Despite the change in venue from Wilkesboro to Statesville, Dooley was convicted. He appealed the verdict and in the retrial was convicted a second time. It was now 1869…nearly two years after Laura Foster’s disappearance and death. The sentence…hanging.
They did not construct a formal gallows for Dooley…to add gruesomeness to an awful business, he simply stood on top of his own coffin in the back of a wagon. The first of May is celebrated around the world as a festival of Spring…May Day…but in 1868 May Day was Dooley’s last among the living. As he stood before the crowd he is widely reported to have said, “Gentlemen, do you see this hand? I did not harm a hair on that girl’s head.” Today his modern-looking tombstone is in a small manicured meadow, on private property, but still yet it has been half chiseled away by souvenir hunters.

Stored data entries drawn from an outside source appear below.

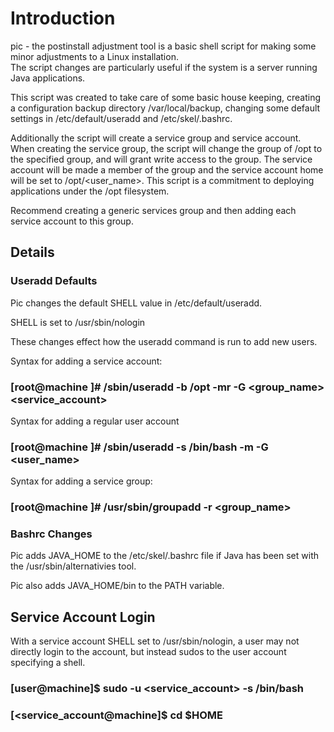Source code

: 
Introduction
============
pic - the postinstall adjustment tool is a basic shell script for making 
some minor adjustments to a Linux installation.  
The script changes are particularly useful if the system is a server 
running Java applications.  

This script was created to take care of some basic house keeping, creating 
a configuration backup directory /var/local/backup, changing some default 
settings in /etc/default/useradd and /etc/skel/.bashrc.

Additionally the script will create a service group and service account.
When creating the service group, the script will change the group of /opt
to the specified group, and will grant write access to the group. The 
service account will be made a member of the group and the service account
home will be set to /opt/<user_name>. This script is a commitment to deploying
applications under the /opt filesystem. 

Recommend creating a generic services group and then adding each service 
account to this group.   

Details
-------
### Useradd Defaults
Pic changes the default SHELL value in /etc/default/useradd. 

SHELL is set to /usr/sbin/nologin


These changes effect how the useradd command is run to add new users. 

Syntax for adding a service account:
### [root@machine ]# /sbin/useradd -b /opt -mr -G <group_name> <service_account>

Syntax for adding a regular user account
### [root@machine ]# /sbin/useradd -s /bin/bash -m -G <user_name>

Syntax for adding a service group:
### [root@machine ]# /usr/sbin/groupadd -r <group_name> 


### Bashrc Changes
Pic adds JAVA_HOME to the /etc/skel/.bashrc file if Java has been set with
the /usr/sbin/alternativies tool.

Pic also adds JAVA_HOME/bin to the PATH variable.

Service Account Login
---------------------
With a service account SHELL set to /usr/sbin/nologin, a user may not directly
login to the account, but instead sudos to the user account specifying a shell.

### [user@machine]$ sudo -u <service_account> -s /bin/bash
### [<service_account@machine]$ cd $HOME 


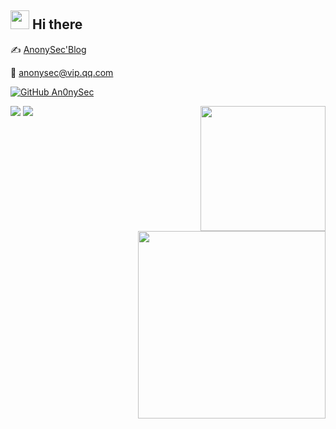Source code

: <h2><img src="https://media.giphy.com/media/WUlplcMpOCEmTGBtBW/giphy.gif" width="30"/> Hi there</h2>

✍ [AnonySec'Blog](https://payloads.cn)

:e-mail: [anonysec@vip.qq.com](mailto:anonysec@vip.qq.com)

[![GitHub An0nySec](https://img.shields.io/github/followers/An0nySec?label=follower%20github&style=flat-square)](https://github.com/An0nySec)

<p>
  <img align='right' src="https://profile-counter.glitch.me/An0nySec/count.svg" width="200">
  <img src="https://github-readme-stats.mrdulin.vercel.app/api?username=An0nySec&show_icons=true&hide_border=true&theme=buefy">
  <img src="https://github-readme-stats.vercel.app/api/top-langs/?username=An0nySec&layout=compact&hide_border=true&theme=buefy&show_icons=true">
  <img align='right' src="https://payloads.oss-cn-hangzhou.aliyuncs.com/wechat.jpg" width="300">
</p>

Ann and her cousin Pauline and another supposed accomplice Jack Keaton were also charged in connection to the death as accessories to the crime, but they were successfully defended by Vance and set free. Ann had stated that “there would never be a rope put around this pretty neck!”
A local poet named Thomas Land wrote a song about the tragic events that unfolded in Wilkes County shortly after Dooley was hanged. Several different versions of the song were recorded, but nothing special happened until the Kingston Trio recorded the song in 1958. Their record topped the charts and sold over 6 million copies. Their song “Tom Dooley” is credited for starting the boom in folk music during that era…an era that gave national prominence to a neighbor just up the hill…Mr. Doc Watson, who became a legendary musician in his own right…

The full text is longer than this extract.